My essay
うずも
雨ということ
天気はふいに不機嫌になり、また上機嫌になったりと流動的な様を我々に見せつける。その様に影響を受けるのはいつもこちら側で、今日の不機嫌さに対しても例外なく直撃していた。天気が悪い、特に雨であると気分も下がることは、もはや世の常ではないだろうか。集中力が低下するだけでなくどこか心の中で鬱蒼とした気泡が浮上しながらその日を過ごすために、何かがつっかえた感覚を覚えて気持ち悪くなる。ふと部屋の窓に目を向けると、冴えない天気と共に不安定な自身をありのままに映していた。はぁと一息、空に対してなのか己に対してなのか宛先が自分にも不明なものを吐き出していた。

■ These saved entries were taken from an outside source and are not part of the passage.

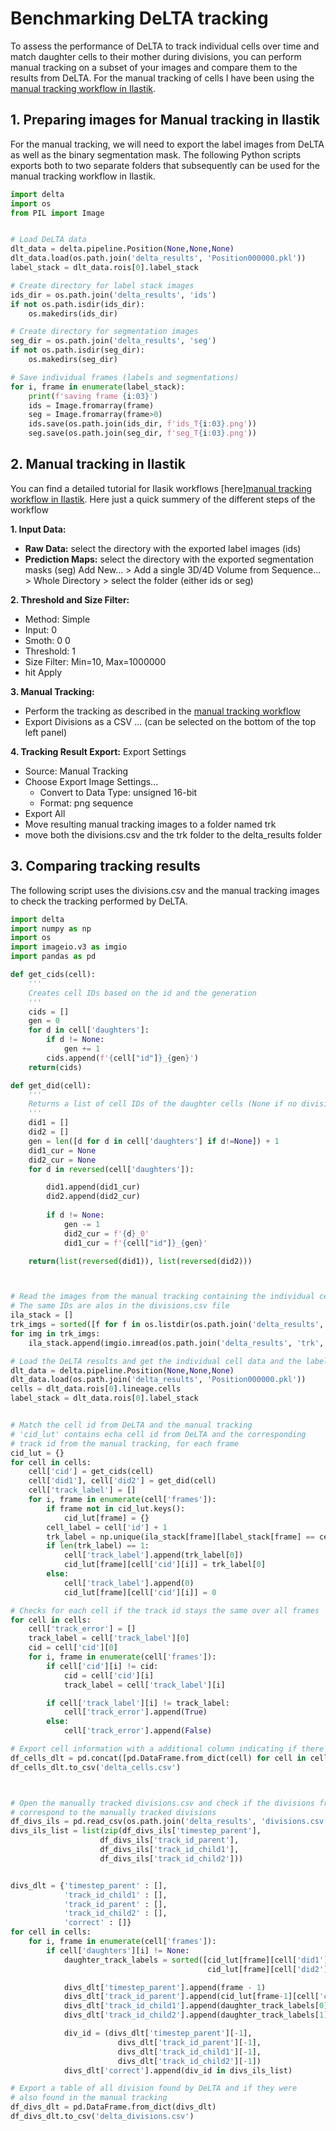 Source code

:# Benchmarking DeLTA tracking

To assess the performance of DeLTA to track individual cells over time and match daughter cells to their mother during divisions, you can perform manual tracking on a subset of your images and compare them to the results from DeLTA. For the manual tracking of cells I have been using the [manual tracking workflow in Ilastik](https://www.ilastik.org/documentation/tracking/tracking#sec_manual).

## 1. Preparing images for Manual tracking in Ilastik

For the manual tracking, we will need to export the label images from DeLTA as well as the binary segmentation mask.
The following Python scripts exports both to two separate folders that subsequently can be used for the manual tracking workflow in Ilastik.

```Python
import delta
import os
from PIL import Image


# Load DeLTA data
dlt_data = delta.pipeline.Position(None,None,None)
dlt_data.load(os.path.join('delta_results', 'Position000000.pkl'))
label_stack = dlt_data.rois[0].label_stack

# Create directory for label stack images
ids_dir = os.path.join('delta_results', 'ids')
if not os.path.isdir(ids_dir):
	os.makedirs(ids_dir)

# Create directory for segmentation images
seg_dir = os.path.join('delta_results', 'seg')
if not os.path.isdir(seg_dir):
	os.makedirs(seg_dir)

# Save individual frames (labels and segmentations)
for i, frame in enumerate(label_stack):
	print(f'saving frame {i:03}')
	ids = Image.fromarray(frame)
	seg = Image.fromarray(frame>0)
	ids.save(os.path.join(ids_dir, f'ids_T{i:03}.png'))
	seg.save(os.path.join(seg_dir, f'seg_T{i:03}.png'))
```

## 2. Manual tracking in Ilastik
You can find a detailed tutorial for Ilasik workflows [here][manual tracking workflow in Ilastik](https://www.ilastik.org/documentation/tracking/tracking#sec_manual). Here just a quick summery of the different steps of the workflow

__1. Input Data:__
- __Raw Data:__ select the directory with the exported label images (ids)
- __Prediction Maps:__ select the directory with the exported segmentation masks (seg)
Add New... > Add a single 3D/4D Volume from Sequence... > Whole Directory > select the folder (either ids or seg)

__2. Threshold and Size Filter:__
- Method: Simple
- Input: 0
- Smoth: 0 0
- Threshold: 1
- Size Filter: Min=10, Max=1000000
- hit Apply

__3. Manual Tracking:__
- Perform the tracking as described in the [manual tracking workflow](https://www.ilastik.org/documentation/tracking/tracking#sec_manual)
- Export Divisions as a CSV ... (can be selected on the bottom of the top left panel)

__4. Tracking Result Export:__
Export Settings
- Source: Manual Tracking
- Choose Export Image Settings...
	- Convert to Data Type: unsigned 16-bit
	- Format: png sequence
- Export All
- Move resulting manual tracking images to a folder named trk
- move both the divisions.csv and the trk folder to the delta_results folder

## 3. Comparing tracking results

The following script uses the divisions.csv and the manual tracking images to check the tracking performed by DeLTA.


```Python
import delta
import numpy as np
import os
import imageio.v3 as imgio
import pandas as pd

def get_cids(cell):
	'''
	Creates cell IDs based on the id and the generation
	'''
	cids = []
	gen = 0
	for d in cell['daughters']:
		if d != None:
			gen += 1
		cids.append(f'{cell["id"]}_{gen}')
	return(cids)

def get_did(cell):
	'''
	Returns a list of cell IDs of the daughter cells (None if no division)
	'''
 	did1 = []
 	did2 = []
 	gen = len([d for d in cell['daughters'] if d!=None]) + 1
 	did1_cur = None
 	did2_cur = None
 	for d in reversed(cell['daughters']):

 		did1.append(did1_cur)
 		did2.append(did2_cur)
 		
 		if d != None:
 			gen -= 1
 			did2_cur = f'{d}_0'
 			did1_cur = f'{cell["id"]}_{gen}'

 	return(list(reversed(did1)), list(reversed(did2)))



# Read the images from the manual tracking containing the individual cell IDs
# The same IDs are alos in the divisions.csv file
ila_stack = []
trk_imgs = sorted([f for f in os.listdir(os.path.join('delta_results', 'trk')) if f.endswith('png')])
for img in trk_imgs:
	ila_stack.append(imgio.imread(os.path.join('delta_results', 'trk', img)))

# Load the DeLTA results and get the individual cell data and the label stacks
dlt_data = delta.pipeline.Position(None,None,None)
dlt_data.load(os.path.join('delta_results', 'Position000000.pkl'))
cells = dlt_data.rois[0].lineage.cells
label_stack = dlt_data.rois[0].label_stack


# Match the cell id from DeLTA and the manual tracking
# 'cid_lut' contains echa cell id from DeLTA and the corresponding 
# track id from the manual tracking, for each frame
cid_lut = {}
for cell in cells:
	cell['cid'] = get_cids(cell)
	cell['did1'], cell['did2'] = get_did(cell)
	cell['track_label'] = []
	for i, frame in enumerate(cell['frames']):
		if frame not in cid_lut.keys():
			cid_lut[frame] = {}
		cell_label = cell['id'] + 1
		trk_label = np.unique(ila_stack[frame][label_stack[frame] == cell_label])
		if len(trk_label) == 1:
			cell['track_label'].append(trk_label[0])
			cid_lut[frame][cell['cid'][i]] = trk_label[0]
		else:
			cell['track_label'].append(0)
			cid_lut[frame][cell['cid'][i]] = 0

# Checks for each cell if the track id stays the same over all frames
for cell in cells:
	cell['track_error'] = []
	track_label = cell['track_label'][0]
	cid = cell['cid'][0]
	for i, frame in enumerate(cell['frames']):
		if cell['cid'][i] != cid:
			cid = cell['cid'][i]
			track_label = cell['track_label'][i]

		if cell['track_label'][i] != track_label:
			cell['track_error'].append(True)
		else:
			cell['track_error'].append(False)

# Export cell information with a additional column indicating if there are tracking errors
df_cells_dlt = pd.concat([pd.DataFrame.from_dict(cell) for cell in cells])
df_cells_dlt.to_csv('delta_cells.csv')



# Open the manually tracked divisions.csv and check if the divisions from DeLTA
# correspond to the manually tracked divisions
df_divs_ils = pd.read_csv(os.path.join('delta_results', 'divisions.csv'))
divs_ils_list = list(zip(df_divs_ils['timestep_parent'],
					df_divs_ils['track_id_parent'],
					df_divs_ils['track_id_child1'],
					df_divs_ils['track_id_child2']))


divs_dlt = {'timestep_parent' : [],
			'track_id_child1' : [],
			'track_id_parent' : [],
			'track_id_child2' : [],
			'correct' : []}
for cell in cells:
	for i, frame in enumerate(cell['frames']):
		if cell['daughters'][i] != None:
			daughter_track_labels = sorted([cid_lut[frame][cell['did1'][i-1]],
											cid_lut[frame][cell['did2'][i-1]]])

			divs_dlt['timestep_parent'].append(frame - 1)
			divs_dlt['track_id_parent'].append(cid_lut[frame-1][cell['cid'][i-1]])
			divs_dlt['track_id_child1'].append(daughter_track_labels[0])
			divs_dlt['track_id_child2'].append(daughter_track_labels[1])

			div_id = (divs_dlt['timestep_parent'][-1],
						divs_dlt['track_id_parent'][-1],
						divs_dlt['track_id_child1'][-1],
						divs_dlt['track_id_child2'][-1])
			divs_dlt['correct'].append(div_id in divs_ils_list)

# Export a table of all division found by DeLTA and if they were 
# also found in the manual tracking 
df_divs_dlt = pd.DataFrame.from_dict(divs_dlt)
df_divs_dlt.to_csv('delta_divisions.csv')

```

諦めたかのように俺はベットに身を投げた。高反発とは言えないマットレスはそのまま俺を受け止めてはくれず、多少の痛みを伴いながらごろんと横になった。そうしている内に先程の考え事とはまた別のことに思案していたが、計らずも窓の外の雨音が耳を過ぎった。否、正確には窓の外だけではない。窓のやや上にある天井からも、ぽつぽつと雨粒がぶつかる音だ。それに気づいて、あぁこの音好きなんだよなと逐一それがトリガーとなり想起する。目をふわっと閉じると、それは瞬時に心地よさへと変ずるのだ。
雨は気分を暗く突き落とすが、もう一方では優しく寄り添うかのような癒やしを届けてくれる。不機嫌な雨を嫌いになりきれず、あまつさえ甘えようとする俺は密かに笑みを浮かべていた。